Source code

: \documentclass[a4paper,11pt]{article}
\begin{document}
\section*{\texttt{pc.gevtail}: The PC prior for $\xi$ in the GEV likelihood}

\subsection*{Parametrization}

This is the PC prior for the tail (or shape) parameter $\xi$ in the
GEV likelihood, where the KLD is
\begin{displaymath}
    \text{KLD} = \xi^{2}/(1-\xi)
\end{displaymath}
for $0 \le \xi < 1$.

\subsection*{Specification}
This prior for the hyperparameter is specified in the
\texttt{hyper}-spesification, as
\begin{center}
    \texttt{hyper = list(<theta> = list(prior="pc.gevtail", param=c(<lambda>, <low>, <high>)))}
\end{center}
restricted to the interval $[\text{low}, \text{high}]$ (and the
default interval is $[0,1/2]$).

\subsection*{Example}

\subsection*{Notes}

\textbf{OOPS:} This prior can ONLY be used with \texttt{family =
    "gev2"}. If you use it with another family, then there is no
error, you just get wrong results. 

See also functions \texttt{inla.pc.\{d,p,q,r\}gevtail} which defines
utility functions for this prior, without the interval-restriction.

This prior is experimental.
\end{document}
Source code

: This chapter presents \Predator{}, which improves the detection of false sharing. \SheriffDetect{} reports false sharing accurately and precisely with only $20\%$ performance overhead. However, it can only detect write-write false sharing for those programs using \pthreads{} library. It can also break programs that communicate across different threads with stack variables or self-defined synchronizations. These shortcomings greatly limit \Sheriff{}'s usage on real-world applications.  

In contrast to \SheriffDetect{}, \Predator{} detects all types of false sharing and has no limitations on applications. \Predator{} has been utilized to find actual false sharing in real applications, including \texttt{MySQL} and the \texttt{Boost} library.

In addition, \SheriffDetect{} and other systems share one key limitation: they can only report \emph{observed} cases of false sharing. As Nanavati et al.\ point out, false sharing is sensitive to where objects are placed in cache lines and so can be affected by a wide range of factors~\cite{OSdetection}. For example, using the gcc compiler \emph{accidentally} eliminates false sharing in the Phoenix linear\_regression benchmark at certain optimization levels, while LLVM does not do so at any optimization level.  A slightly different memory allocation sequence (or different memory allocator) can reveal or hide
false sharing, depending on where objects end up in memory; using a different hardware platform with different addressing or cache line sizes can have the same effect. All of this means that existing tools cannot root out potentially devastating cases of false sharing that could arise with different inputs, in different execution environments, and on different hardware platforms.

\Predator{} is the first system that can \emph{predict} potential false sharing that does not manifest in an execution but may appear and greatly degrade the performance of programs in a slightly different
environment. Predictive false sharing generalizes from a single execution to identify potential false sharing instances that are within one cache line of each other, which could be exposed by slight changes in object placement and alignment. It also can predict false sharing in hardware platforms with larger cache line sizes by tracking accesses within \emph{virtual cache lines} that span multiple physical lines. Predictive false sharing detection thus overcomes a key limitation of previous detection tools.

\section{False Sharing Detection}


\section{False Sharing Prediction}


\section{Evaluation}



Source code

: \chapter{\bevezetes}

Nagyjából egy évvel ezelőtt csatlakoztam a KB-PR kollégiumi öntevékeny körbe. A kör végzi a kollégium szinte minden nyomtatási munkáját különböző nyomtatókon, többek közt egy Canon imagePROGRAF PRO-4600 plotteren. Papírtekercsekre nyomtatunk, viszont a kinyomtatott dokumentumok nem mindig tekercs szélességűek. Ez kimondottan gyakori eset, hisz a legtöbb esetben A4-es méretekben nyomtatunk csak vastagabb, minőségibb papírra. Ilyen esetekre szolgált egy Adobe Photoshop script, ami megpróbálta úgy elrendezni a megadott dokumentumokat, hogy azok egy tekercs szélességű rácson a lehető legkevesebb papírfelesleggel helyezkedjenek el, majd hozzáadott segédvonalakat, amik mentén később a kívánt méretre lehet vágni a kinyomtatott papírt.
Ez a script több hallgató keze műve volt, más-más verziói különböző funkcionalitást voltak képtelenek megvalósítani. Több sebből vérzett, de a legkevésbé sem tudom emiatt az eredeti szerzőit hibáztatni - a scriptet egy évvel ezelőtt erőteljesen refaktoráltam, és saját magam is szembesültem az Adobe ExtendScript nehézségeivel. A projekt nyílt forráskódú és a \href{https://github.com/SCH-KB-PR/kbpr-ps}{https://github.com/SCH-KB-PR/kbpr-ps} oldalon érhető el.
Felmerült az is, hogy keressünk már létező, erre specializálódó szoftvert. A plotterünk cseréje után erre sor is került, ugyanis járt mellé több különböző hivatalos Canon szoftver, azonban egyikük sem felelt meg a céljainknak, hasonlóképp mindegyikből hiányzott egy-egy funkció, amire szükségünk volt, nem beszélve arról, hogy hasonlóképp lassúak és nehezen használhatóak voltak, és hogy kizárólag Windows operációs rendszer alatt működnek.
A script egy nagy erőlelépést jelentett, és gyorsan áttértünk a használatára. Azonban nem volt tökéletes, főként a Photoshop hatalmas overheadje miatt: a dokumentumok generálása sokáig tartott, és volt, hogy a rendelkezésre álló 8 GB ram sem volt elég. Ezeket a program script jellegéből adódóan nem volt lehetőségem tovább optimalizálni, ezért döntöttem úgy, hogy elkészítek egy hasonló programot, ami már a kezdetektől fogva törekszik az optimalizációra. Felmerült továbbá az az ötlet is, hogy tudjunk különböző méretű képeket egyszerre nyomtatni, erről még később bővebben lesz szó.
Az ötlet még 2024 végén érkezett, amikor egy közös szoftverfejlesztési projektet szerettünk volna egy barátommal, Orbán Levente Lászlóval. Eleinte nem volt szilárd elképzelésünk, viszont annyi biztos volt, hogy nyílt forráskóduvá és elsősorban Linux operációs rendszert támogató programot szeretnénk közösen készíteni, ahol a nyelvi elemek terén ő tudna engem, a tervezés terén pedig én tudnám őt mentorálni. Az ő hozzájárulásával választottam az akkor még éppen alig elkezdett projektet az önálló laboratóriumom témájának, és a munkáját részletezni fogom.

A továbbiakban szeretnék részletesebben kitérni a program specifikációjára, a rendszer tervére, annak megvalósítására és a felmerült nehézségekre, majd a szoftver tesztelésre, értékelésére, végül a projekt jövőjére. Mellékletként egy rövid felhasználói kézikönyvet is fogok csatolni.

Work required -
All the data needs repeating. Return it exactly.

Written solution -
Source code

: \documentclass[a4paper,11pt]{article}
\begin{document}
\section*{\texttt{pc.gevtail}: The PC prior for $\xi$ in the GEV likelihood}

\subsection*{Parametrization}

This is the PC prior for the tail (or shape) parameter $\xi$ in the
GEV likelihood, where the KLD is
\begin{displaymath}
    \text{KLD} = \xi^{2}/(1-\xi)
\end{displaymath}
for $0 \le \xi < 1$.

\subsection*{Specification}
This prior for the hyperparameter is specified in the
\texttt{hyper}-spesification, as
\begin{center}
    \texttt{hyper = list(<theta> = list(prior="pc.gevtail", param=c(<lambda>, <low>, <high>)))}
\end{center}
restricted to the interval $[\text{low}, \text{high}]$ (and the
default interval is $[0,1/2]$).

\subsection*{Example}

\subsection*{Notes}

\textbf{OOPS:} This prior can ONLY be used with \texttt{family =
    "gev2"}. If you use it with another family, then there is no
error, you just get wrong results. 

See also functions \texttt{inla.pc.\{d,p,q,r\}gevtail} which defines
utility functions for this prior, without the interval-restriction.

This prior is experimental.
\end{document}
Source code

: This chapter presents \Predator{}, which improves the detection of false sharing. \SheriffDetect{} reports false sharing accurately and precisely with only $20\%$ performance overhead. However, it can only detect write-write false sharing for those programs using \pthreads{} library. It can also break programs that communicate across different threads with stack variables or self-defined synchronizations. These shortcomings greatly limit \Sheriff{}'s usage on real-world applications.  

In contrast to \SheriffDetect{}, \Predator{} detects all types of false sharing and has no limitations on applications. \Predator{} has been utilized to find actual false sharing in real applications, including \texttt{MySQL} and the \texttt{Boost} library.

In addition, \SheriffDetect{} and other systems share one key limitation: they can only report \emph{observed} cases of false sharing. As Nanavati et al.\ point out, false sharing is sensitive to where objects are placed in cache lines and so can be affected by a wide range of factors~\cite{OSdetection}. For example, using the gcc compiler \emph{accidentally} eliminates false sharing in the Phoenix linear\_regression benchmark at certain optimization levels, while LLVM does not do so at any optimization level.  A slightly different memory allocation sequence (or different memory allocator) can reveal or hide
false sharing, depending on where objects end up in memory; using a different hardware platform with different addressing or cache line sizes can have the same effect. All of this means that existing tools cannot root out potentially devastating cases of false sharing that could arise with different inputs, in different execution environments, and on different hardware platforms.

\Predator{} is the first system that can \emph{predict} potential false sharing that does not manifest in an execution but may appear and greatly degrade the performance of programs in a slightly different
environment. Predictive false sharing generalizes from a single execution to identify potential false sharing instances that are within one cache line of each other, which could be exposed by slight changes in object placement and alignment. It also can predict false sharing in hardware platforms with larger cache line sizes by tracking accesses within \emph{virtual cache lines} that span multiple physical lines. Predictive false sharing detection thus overcomes a key limitation of previous detection tools.

\section{False Sharing Detection}


\section{False Sharing Prediction}


\section{Evaluation}



Source code

: \chapter{\bevezetes}

Nagyjából egy évvel ezelőtt csatlakoztam a KB-PR kollégiumi öntevékeny körbe. A kör végzi a kollégium szinte minden nyomtatási munkáját különböző nyomtatókon, többek közt egy Canon imagePROGRAF PRO-4600 plotteren. Papírtekercsekre nyomtatunk, viszont a kinyomtatott dokumentumok nem mindig tekercs szélességűek. Ez kimondottan gyakori eset, hisz a legtöbb esetben A4-es méretekben nyomtatunk csak vastagabb, minőségibb papírra. Ilyen esetekre szolgált egy Adobe Photoshop script, ami megpróbálta úgy elrendezni a megadott dokumentumokat, hogy azok egy tekercs szélességű rácson a lehető legkevesebb papírfelesleggel helyezkedjenek el, majd hozzáadott segédvonalakat, amik mentén később a kívánt méretre lehet vágni a kinyomtatott papírt.
Ez a script több hallgató keze műve volt, más-más verziói különböző funkcionalitást voltak képtelenek megvalósítani. Több sebből vérzett, de a legkevésbé sem tudom emiatt az eredeti szerzőit hibáztatni - a scriptet egy évvel ezelőtt erőteljesen refaktoráltam, és saját magam is szembesültem az Adobe ExtendScript nehézségeivel. A projekt nyílt forráskódú és a \href{https://github.com/SCH-KB-PR/kbpr-ps}{https://github.com/SCH-KB-PR/kbpr-ps} oldalon érhető el.
Felmerült az is, hogy keressünk már létező, erre specializálódó szoftvert. A plotterünk cseréje után erre sor is került, ugyanis járt mellé több különböző hivatalos Canon szoftver, azonban egyikük sem felelt meg a céljainknak, hasonlóképp mindegyikből hiányzott egy-egy funkció, amire szükségünk volt, nem beszélve arról, hogy hasonlóképp lassúak és nehezen használhatóak voltak, és hogy kizárólag Windows operációs rendszer alatt működnek.
A script egy nagy erőlelépést jelentett, és gyorsan áttértünk a használatára. Azonban nem volt tökéletes, főként a Photoshop hatalmas overheadje miatt: a dokumentumok generálása sokáig tartott, és volt, hogy a rendelkezésre álló 8 GB ram sem volt elég. Ezeket a program script jellegéből adódóan nem volt lehetőségem tovább optimalizálni, ezért döntöttem úgy, hogy elkészítek egy hasonló programot, ami már a kezdetektől fogva törekszik az optimalizációra. Felmerült továbbá az az ötlet is, hogy tudjunk különböző méretű képeket egyszerre nyomtatni, erről még később bővebben lesz szó.
Az ötlet még 2024 végén érkezett, amikor egy közös szoftverfejlesztési projektet szerettünk volna egy barátommal, Orbán Levente Lászlóval. Eleinte nem volt szilárd elképzelésünk, viszont annyi biztos volt, hogy nyílt forráskóduvá és elsősorban Linux operációs rendszert támogató programot szeretnénk közösen készíteni, ahol a nyelvi elemek terén ő tudna engem, a tervezés terén pedig én tudnám őt mentorálni. Az ő hozzájárulásával választottam az akkor még éppen alig elkezdett projektet az önálló laboratóriumom témájának, és a munkáját részletezni fogom.

A továbbiakban szeretnék részletesebben kitérni a program specifikációjára, a rendszer tervére, annak megvalósítására és a felmerült nehézségekre, majd a szoftver tesztelésre, értékelésére, végül a projekt jövőjére. Mellékletként egy rövid felhasználói kézikönyvet is fogok csatolni.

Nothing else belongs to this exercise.